Greff admitted at the top of his report that his take was contrarian. “We presently see a favorable risk-reward, with sightline to a bottoming of its regional land-based-casino cashflow generation,” he wrote, emphasizing Penn’s terrestrial casino business.
Further criteria for optimism were $850 million in capex investments in four Penn casinos (M Resort, Hollywood Columbus, plus new casinos in Joliet and Aurora, Illinois). These he expected would begin generating a double-digit return on investment in the latter half of next year.
The analyst also deemed cash-flow projections for online Penn assets, including ESPN Bet, to be “reasonably set.” He looked forward to a positive return on digital investments in 2026.
“We have long-held the view that some degree of ESPN Bet success is the single biggest driver for the stock, and still see that as the case,” Greff wrote, adding that modest positive return on investment in 12 to 15 months wasn’t reflected in Penn’s share price. He warned that if Penn is unsuccessful in online profitability, it might simply close down those operations and “milk the $60m-ish of market access fees.”
Even allowing for an unsuccessful ESPN Bet, Greff saw Penn as worth $26 per share. (The stock was trading at $20 per share at the time of his report.) He opined that the value could be further elevated with merger-and-acquisition activity and asset sales.
“Net-net we see a favorable fundamentally driven risk-reward given improving free cash flow,” given the dropoff in capital expenditures two years hence, as well as the use of cash flow to deleverage the company.
Greff estimated that Penn is already throwing off $525 million a year in free cash flow. He added, “The share price has (meaningfully) underperformed its peers and the SPX by an average of 45% for each of the last four years.” The only greater underperformer during that time was ESPN Bet competitor DraftKings, while Station Casinos was the most significant outperformer.

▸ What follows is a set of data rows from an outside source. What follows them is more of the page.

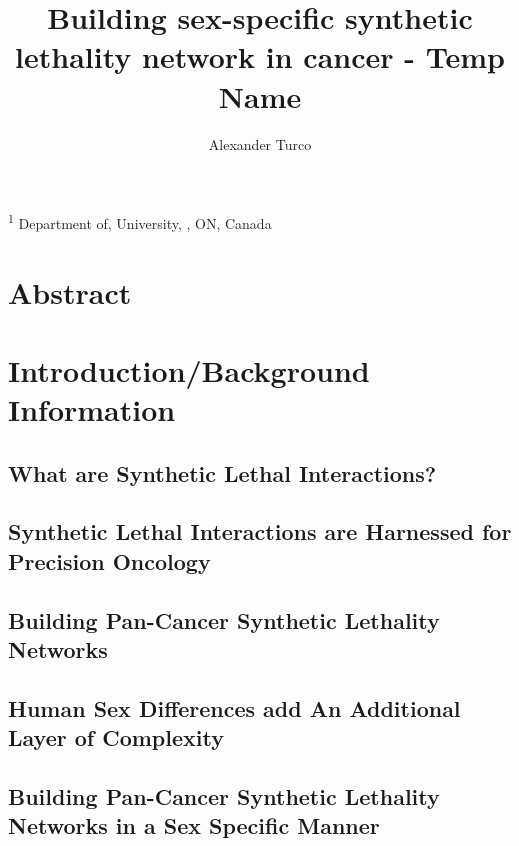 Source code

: \documentclass[10pt]{article}
\title{\sc Building sex-specific synthetic lethality network in cancer - Temp Name}
\author{\sc Alexander Turco}
\begin{document}

\onecolumn
                        \maketitle

\thispagestyle{empty}
\noindent \textsuperscript{1} Department of, University, , ON, Canada

\newpage
\tableofcontents %
\newpage
       
\section{Abstract} 

\newpage
\section{Introduction/Background Information}

	\subsection{What are Synthetic Lethal Interactions?}

	\subsection{Synthetic Lethal Interactions are Harnessed for Precision Oncology}

	\subsection{Building Pan-Cancer Synthetic Lethality Networks}

	\subsection{Human Sex Differences add An Additional Layer of Complexity}

	\subsection{Building Pan-Cancer Synthetic Lethality Networks in a Sex Specific Manner} 
\end{document}
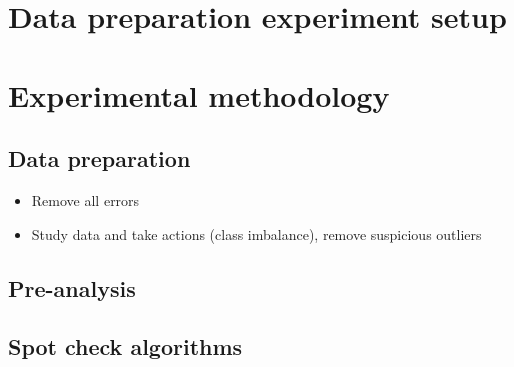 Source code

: \section{Data preparation experiment setup} \label{sec:exp_setups}
	


\section{Experimental methodology}
	\subsection{Data preparation}
	\begin{itemize}
		\item Remove all errors
		\item Study data and take actions (class imbalance), remove suspicious outliers 
	\end{itemize}
	\subsection{Pre-analysis}
		
	\subsection{Spot check algorithms}
		

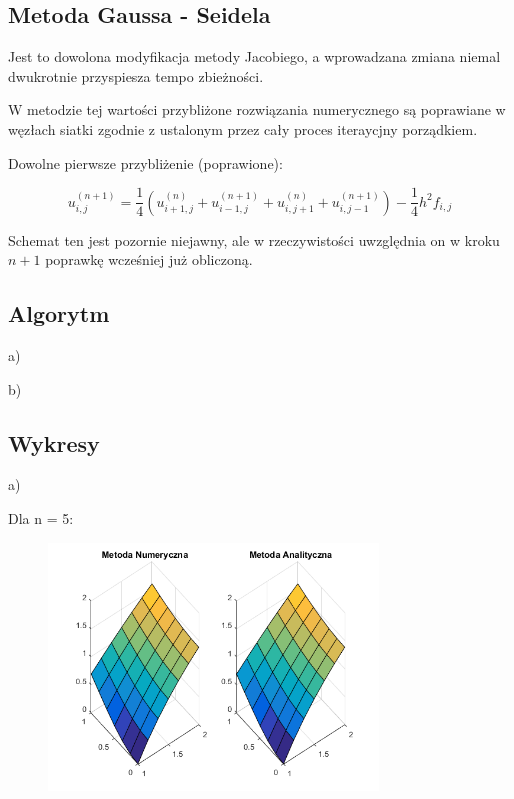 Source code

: \newpage
\subsection{Metoda Gaussa - Seidela	}

Jest to dowolona modyfikacja metody Jacobiego, a wprowadzana zmiana niemal dwukrotnie przyspiesza tempo zbieżności.

W metodzie tej wartości przybliżone rozwiązania numerycznego są poprawiane w węzłach siatki zgodnie z ustalonym przez cały proces iteraycjny porządkiem.

Dowolne pierwsze przybliżenie (poprawione):

$$u_{i,j}^{(n+1)} = \frac{1}{4}(u_{i+1,j}^{(n)} + u_{i-1,j}^{(n+1)} + u_{i,j+1}^{(n)} + u_{i,j-1}^{(n+1)}) - \frac{1}{4}h^2f_{i,j}$$

Schemat ten jest pozornie niejawny, ale w rzeczywistości uwzględnia on w kroku $n+1$ poprawkę wcześniej już obliczoną.
\newpage
\subsection{Algorytm}

a)


\newpage
b)


\newpage
\subsection{Wykresy}

a)

Dla n = 5:

\begin{figure}[!ht]
	\begin{center}
		\includegraphics[width=0.78\textwidth]{Lab6/charts/gs/zad1/5.png}
	\end{center}
\end{figure}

Greff defended his thesis as “highly achievable.” He stood by estimates of $1.7 billion cash flow next year, with $1.9 billion from land-based casinos diluted by $50 million of online losses and corporate expenses of $118 million.
The J.P. Morgan analyst further anticipated $350 million in 2025 free cash flow, offset by $550 million outstanding in construction expenses. Looking ahead to 2026, he saw cash flow growing to $1.9 billion, including an $80 million online profit, less $121 million in corporate expenditures. In that scenario, free cash flow would swell to $526 million and capex would dwindle in 2026 to $50 million.
For the fourth quarter of this year, Penn expects revenue on the order of $1.3 billion or higher and cash flow in the vicinity of $450 million from terrestrial casinos. Those numbers are predicated on stable consumer activity in gambling and some disruption of revenues at L’Auberge du Lac in Lake Charles, Louisiana, due to a hotel renovation to attract higher-paying guests. New competition in Louisiana, Illinois, and Nebraska is further expected to impact revenues.
Penn strongholds in the early weeks of the fourth quarter were Michigan (Hollywood Greektown), Indiana (multiple casinos), and St. Louis, Missouri (Hollywood St. Louis and River City). Coin-in was reported to be up 3.6 percent. Seven Penn-owned sports books had been rebranded as ESPN Bet as well.
Online, the projected negative return on investment ranged from $70 million to $120 million, including a $35 million loss from player-friendly sports outcomes in October. Greff reported that OSB holds were up “meaningfully” in November, with Iowa seeing 113 percent revenue growth, while Maryland leapt 99 percent year over year and New York 53 percent.
Penn continues to pin its OSB hopes on the integration of ESPN Bet into the overall ESPN application, theoretically broadening user access. These, Greff related, “have contributed to a higher parlay mix and sportsbook hold during the 3Q24.”
Greff appeared to approve of Penn’s financing mix for its four ongoing casino projects. The $850 million outlay includes $225 million cash on hand and its mitigated by $50 million from the City of Aurora as well as $575 million from asset owner Gaming & Leisure Properties (GLPI).
GLPI’s commitment broke down as $225 million toward $360 million Hollywood Aurora, $130 million of new Hollywood Joliet’s $185 million budget, $150 million for a $205 million M Resort hotel tower (its second), and all $100 million toward Hollywood Columbus’s first hotel tower.